(Problem to work on)
Find the line with "##### Ernesto Celis notes" in the entries below. Repeat it, every following line, and the line with "## Environment Variables", exactly and with nothing added.

╭─ Exercise materials

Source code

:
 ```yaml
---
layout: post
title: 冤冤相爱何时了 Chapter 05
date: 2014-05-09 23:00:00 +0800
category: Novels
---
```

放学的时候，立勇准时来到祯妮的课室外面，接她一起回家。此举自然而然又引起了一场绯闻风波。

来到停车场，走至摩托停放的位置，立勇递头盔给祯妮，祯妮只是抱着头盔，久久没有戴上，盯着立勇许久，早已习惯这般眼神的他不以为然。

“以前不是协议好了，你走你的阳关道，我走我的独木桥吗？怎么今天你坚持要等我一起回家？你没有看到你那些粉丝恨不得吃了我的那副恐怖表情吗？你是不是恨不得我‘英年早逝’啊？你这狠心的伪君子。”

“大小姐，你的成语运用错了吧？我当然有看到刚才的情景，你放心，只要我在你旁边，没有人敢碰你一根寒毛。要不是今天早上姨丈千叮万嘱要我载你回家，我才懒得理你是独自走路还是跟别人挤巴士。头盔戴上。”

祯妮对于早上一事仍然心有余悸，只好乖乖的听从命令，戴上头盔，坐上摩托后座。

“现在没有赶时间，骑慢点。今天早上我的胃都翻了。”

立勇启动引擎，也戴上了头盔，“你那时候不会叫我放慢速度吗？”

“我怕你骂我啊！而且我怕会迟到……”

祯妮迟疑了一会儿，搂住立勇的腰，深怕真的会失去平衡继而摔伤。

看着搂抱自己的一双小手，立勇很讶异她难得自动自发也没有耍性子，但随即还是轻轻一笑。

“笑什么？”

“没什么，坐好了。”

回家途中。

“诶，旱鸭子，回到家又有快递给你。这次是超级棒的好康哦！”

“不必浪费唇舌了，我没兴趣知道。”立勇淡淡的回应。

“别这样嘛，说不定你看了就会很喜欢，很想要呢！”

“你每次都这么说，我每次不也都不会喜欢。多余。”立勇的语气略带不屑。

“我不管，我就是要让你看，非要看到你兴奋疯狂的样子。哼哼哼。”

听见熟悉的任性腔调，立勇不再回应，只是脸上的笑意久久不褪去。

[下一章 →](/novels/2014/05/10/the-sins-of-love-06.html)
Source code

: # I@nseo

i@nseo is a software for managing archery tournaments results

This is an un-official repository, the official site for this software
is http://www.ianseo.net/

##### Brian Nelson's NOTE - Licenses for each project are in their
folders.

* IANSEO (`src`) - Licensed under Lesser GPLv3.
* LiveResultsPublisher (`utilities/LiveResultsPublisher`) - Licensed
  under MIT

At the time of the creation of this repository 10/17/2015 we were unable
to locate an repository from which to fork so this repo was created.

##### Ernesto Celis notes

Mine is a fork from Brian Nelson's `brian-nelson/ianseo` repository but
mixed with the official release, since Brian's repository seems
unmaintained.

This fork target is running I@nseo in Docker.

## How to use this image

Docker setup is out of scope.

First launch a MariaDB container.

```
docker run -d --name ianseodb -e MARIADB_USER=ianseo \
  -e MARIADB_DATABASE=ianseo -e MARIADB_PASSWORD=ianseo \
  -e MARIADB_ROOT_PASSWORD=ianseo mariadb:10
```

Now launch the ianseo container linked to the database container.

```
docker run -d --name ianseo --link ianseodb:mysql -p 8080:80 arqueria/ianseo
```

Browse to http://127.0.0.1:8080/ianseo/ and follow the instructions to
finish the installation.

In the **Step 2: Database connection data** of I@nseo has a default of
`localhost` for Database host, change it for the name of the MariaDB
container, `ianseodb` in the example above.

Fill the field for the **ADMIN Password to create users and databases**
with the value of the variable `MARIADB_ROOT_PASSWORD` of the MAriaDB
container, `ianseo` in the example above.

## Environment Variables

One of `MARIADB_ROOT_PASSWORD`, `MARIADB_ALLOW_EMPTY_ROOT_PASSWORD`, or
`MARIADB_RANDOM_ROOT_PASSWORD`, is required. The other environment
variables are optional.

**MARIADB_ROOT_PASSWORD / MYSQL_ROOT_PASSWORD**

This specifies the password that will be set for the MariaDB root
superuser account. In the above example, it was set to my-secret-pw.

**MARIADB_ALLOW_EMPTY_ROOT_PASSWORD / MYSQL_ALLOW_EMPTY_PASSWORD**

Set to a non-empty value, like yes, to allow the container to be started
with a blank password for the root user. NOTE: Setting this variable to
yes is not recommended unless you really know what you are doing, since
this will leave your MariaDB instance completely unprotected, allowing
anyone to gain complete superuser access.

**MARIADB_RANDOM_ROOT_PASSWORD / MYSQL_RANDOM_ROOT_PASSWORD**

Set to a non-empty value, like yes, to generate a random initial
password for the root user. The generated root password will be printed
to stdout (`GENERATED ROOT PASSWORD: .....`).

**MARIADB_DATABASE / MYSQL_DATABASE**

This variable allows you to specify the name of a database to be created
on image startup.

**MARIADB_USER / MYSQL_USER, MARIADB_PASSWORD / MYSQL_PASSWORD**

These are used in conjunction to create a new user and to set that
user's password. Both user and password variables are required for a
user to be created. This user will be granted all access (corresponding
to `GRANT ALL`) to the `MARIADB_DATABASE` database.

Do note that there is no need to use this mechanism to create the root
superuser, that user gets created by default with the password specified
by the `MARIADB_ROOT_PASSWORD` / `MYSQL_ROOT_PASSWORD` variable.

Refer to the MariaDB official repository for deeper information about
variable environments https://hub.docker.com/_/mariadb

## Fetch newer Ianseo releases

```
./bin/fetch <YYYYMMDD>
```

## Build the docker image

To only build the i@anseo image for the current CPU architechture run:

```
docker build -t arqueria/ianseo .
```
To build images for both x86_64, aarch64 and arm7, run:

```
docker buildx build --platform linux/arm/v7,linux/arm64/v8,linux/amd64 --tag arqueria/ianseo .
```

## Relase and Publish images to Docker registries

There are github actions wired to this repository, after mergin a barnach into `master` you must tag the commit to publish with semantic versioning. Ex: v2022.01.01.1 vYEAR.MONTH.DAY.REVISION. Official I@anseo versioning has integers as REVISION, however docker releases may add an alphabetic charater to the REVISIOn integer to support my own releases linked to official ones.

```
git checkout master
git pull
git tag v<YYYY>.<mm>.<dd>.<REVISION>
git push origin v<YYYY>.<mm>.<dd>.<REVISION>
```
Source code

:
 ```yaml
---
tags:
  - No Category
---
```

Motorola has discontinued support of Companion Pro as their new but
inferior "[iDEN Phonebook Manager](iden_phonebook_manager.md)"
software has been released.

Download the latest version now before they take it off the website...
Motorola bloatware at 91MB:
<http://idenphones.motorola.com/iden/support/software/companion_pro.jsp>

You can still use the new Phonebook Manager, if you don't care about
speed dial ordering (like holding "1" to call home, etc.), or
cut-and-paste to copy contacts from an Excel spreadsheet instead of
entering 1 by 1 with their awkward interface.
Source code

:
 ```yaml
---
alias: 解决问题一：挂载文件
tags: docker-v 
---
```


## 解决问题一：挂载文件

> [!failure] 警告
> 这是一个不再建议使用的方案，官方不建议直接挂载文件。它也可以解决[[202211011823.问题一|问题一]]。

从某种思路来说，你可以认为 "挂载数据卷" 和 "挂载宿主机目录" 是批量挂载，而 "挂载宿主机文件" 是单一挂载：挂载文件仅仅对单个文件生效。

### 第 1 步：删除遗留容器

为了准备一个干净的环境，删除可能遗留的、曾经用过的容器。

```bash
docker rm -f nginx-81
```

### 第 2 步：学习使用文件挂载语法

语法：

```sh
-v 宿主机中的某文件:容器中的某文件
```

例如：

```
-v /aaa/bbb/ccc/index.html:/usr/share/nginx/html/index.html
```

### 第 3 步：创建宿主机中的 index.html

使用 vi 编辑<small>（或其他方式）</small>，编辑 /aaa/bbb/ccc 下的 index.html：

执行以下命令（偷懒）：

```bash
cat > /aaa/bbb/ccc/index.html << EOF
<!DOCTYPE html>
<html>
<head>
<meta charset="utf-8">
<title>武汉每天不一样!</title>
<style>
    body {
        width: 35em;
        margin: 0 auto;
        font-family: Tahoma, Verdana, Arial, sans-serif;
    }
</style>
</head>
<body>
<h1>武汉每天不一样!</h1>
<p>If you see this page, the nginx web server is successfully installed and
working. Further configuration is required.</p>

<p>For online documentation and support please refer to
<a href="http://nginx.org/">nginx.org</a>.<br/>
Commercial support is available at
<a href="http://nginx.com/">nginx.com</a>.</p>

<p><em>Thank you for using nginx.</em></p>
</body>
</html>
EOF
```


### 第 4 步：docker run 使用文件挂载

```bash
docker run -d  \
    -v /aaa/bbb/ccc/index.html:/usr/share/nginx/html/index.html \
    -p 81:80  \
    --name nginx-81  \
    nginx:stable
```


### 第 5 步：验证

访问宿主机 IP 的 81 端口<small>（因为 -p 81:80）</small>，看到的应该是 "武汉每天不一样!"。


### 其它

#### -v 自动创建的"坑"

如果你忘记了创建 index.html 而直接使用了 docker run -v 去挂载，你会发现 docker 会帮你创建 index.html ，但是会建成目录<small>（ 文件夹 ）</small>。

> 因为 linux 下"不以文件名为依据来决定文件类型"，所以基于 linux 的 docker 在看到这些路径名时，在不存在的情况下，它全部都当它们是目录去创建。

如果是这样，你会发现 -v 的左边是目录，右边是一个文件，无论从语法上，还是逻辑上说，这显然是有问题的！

╰─

(Expected answer)
##### Ernesto Celis notes

Mine is a fork from Brian Nelson's `brian-nelson/ianseo` repository but
mixed with the official release, since Brian's repository seems
unmaintained.

This fork target is running I@nseo in Docker.

## How to use this image

Docker setup is out of scope.

First launch a MariaDB container.

```
docker run -d --name ianseodb -e MARIADB_USER=ianseo \
  -e MARIADB_DATABASE=ianseo -e MARIADB_PASSWORD=ianseo \
  -e MARIADB_ROOT_PASSWORD=ianseo mariadb:10
```

Now launch the ianseo container linked to the database container.

```
docker run -d --name ianseo --link ianseodb:mysql -p 8080:80 arqueria/ianseo
```

Browse to http://127.0.0.1:8080/ianseo/ and follow the instructions to
finish the installation.

In the **Step 2: Database connection data** of I@nseo has a default of
`localhost` for Database host, change it for the name of the MariaDB
container, `ianseodb` in the example above.

Fill the field for the **ADMIN Password to create users and databases**
with the value of the variable `MARIADB_ROOT_PASSWORD` of the MAriaDB
container, `ianseo` in the example above.

## Environment Variables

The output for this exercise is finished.